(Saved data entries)
__________

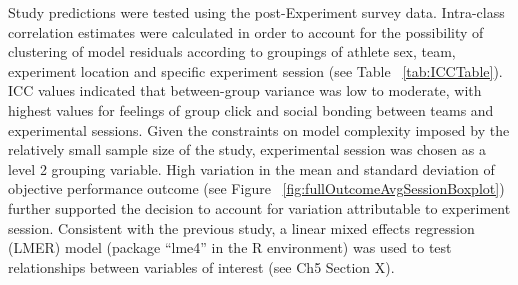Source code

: \documentclass[english]{article}\usepackage[]{graphicx}\usepackage[]{color}
\makeatletter
\newenvironment{kframe}{%
 \def\at@end@of@kframe{}%
 \ifinner\ifhmode%
  \def\at@end@of@kframe{\end{minipage}}%
  \begin{minipage}{\columnwidth}%
 \fi\fi%
 \def\FrameCommand##1{\hskip\@totalleftmargin \hskip-\fboxsep
 \colorbox{shadecolor}{##1}\hskip-\fboxsep
     \hskip-\linewidth \hskip-\@totalleftmargin \hskip\columnwidth}%
 \MakeFramed {\advance\hsize-\width
   \@totalleftmargin\z@ \linewidth\hsize
   \@setminipage}}%
 {\par\unskip\endMakeFramed%
 \at@end@of@kframe}
\newenvironment{knitrout}{}{} %
\makeatother
\begin{document}
Study predictions were tested using the post-Experiment survey data.  Intra-class correlation estimates were calculated in order to account for the possibility of clustering of model residuals according to groupings of athlete sex, team, experiment location and specific experiment session (see Table ~\ref{tab:ICCTable}). ICC values indicated that between-group variance was low to moderate, with highest values for feelings of group click and social bonding between teams and experimental sessions. Given the constraints on model complexity imposed by the relatively small sample size of the study, experimental session was chosen as a level 2 grouping variable. High variation in the mean and standard deviation of objective performance outcome (see Figure ~\ref{fig:fullOutcomeAvgSessionBoxplot}) further supported the decision to account for variation attributable to experiment session. Consistent with the previous study, a linear mixed effects regression (LMER) model (package ``lme4'' in the R environment) was used to test relationships between variables of interest (see Ch5 Section X).


\begin{knitrout}
\color{fgcolor}\begin{kframe}


{\ttfamily\noindent{}}

{\ttfamily\noindent{}}

{\ttfamily\noindent{}}

{\ttfamily\noindent{}}\end{kframe}
\end{knitrout}
\end{document}
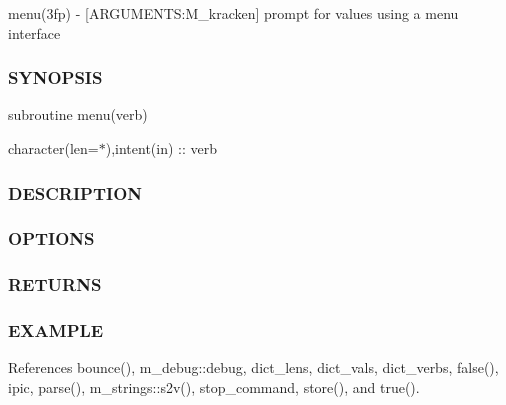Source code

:menu(3fp) -\/ \mbox{[}A\+R\+G\+U\+M\+E\+N\+TS\+:M\+\_\+kracken\mbox{]} prompt for values using a menu interface \subsubsection*{S\+Y\+N\+O\+P\+S\+IS}

subroutine menu(verb)

character(len=$\ast$),intent(in) \+:\+: verb \subsubsection*{D\+E\+S\+C\+R\+I\+P\+T\+I\+ON}

\subsubsection*{O\+P\+T\+I\+O\+NS}

\subsubsection*{R\+E\+T\+U\+R\+NS}

\subsubsection*{E\+X\+A\+M\+P\+LE}

References bounce(), m\+\_\+debug\+::debug, dict\+\_\+lens, dict\+\_\+vals, dict\+\_\+verbs, false(), ipic, parse(), m\+\_\+strings\+::s2v(), stop\+\_\+command, store(), and true().

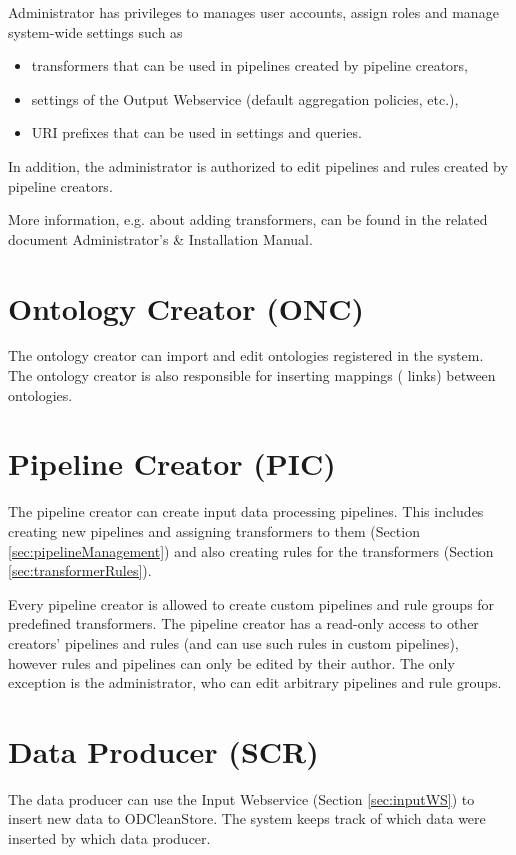 	Administrator has privileges to manages user accounts, assign roles and manage system-wide settings such as
	\begin{itemize}
		\item transformers that can be used in pipelines created by pipeline creators,
		\item settings of the Output Webservice (default aggregation policies, etc.),
		\item URI prefixes that can be used in settings and queries.
	\end{itemize}

	In addition, the administrator is authorized to edit pipelines and rules created by pipeline creators.

	More information, e.g. about adding transformers, can be found in the related document Administrator's \& Installation Manual.

\section[Ontology Creator]{Ontology Creator (ONC)}
	The ontology creator can import and edit ontologies registered in the system. The ontology creator is also responsible for inserting mappings ( links) between ontologies.

\section[Pipeline Creator]{Pipeline Creator (PIC)}
	The pipeline creator can create input data processing pipelines. This includes creating new pipelines and assigning transformers to them (Section \ref{sec:pipelineManagement}) and also creating rules for the transformers (Section \ref{sec:transformerRules}).

	Every pipeline creator is allowed to create custom pipelines and rule groups for predefined transformers. The pipeline creator has a read-only access to other creators' pipelines and rules (and can use such rules in custom pipelines), however rules and pipelines can only be edited by their author. The only exception is the administrator, who can edit arbitrary pipelines and rule groups.
	
\section[Data Producer]{Data Producer (SCR)} 
  The data producer can use the Input Webservice (Section \ref{sec:inputWS}) to insert new data to ODCleanStore. The system keeps track of which data were inserted by which data producer.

__________

## ASSIGNMENT
Lines in the data that hold "rules" must be located and copied.

## WRITTEN ANSWER
	In addition, the administrator is authorized to edit pipelines and rules created by pipeline creators.
	The pipeline creator can create input data processing pipelines. This includes creating new pipelines and assigning transformers to them (Section \ref{sec:pipelineManagement}) and also creating rules for the transformers (Section \ref{sec:transformerRules}).
	Every pipeline creator is allowed to create custom pipelines and rule groups for predefined transformers. The pipeline creator has a read-only access to other creators' pipelines and rules (and can use such rules in custom pipelines), however rules and pipelines can only be edited by their author. The only exception is the administrator, who can edit arbitrary pipelines and rule groups.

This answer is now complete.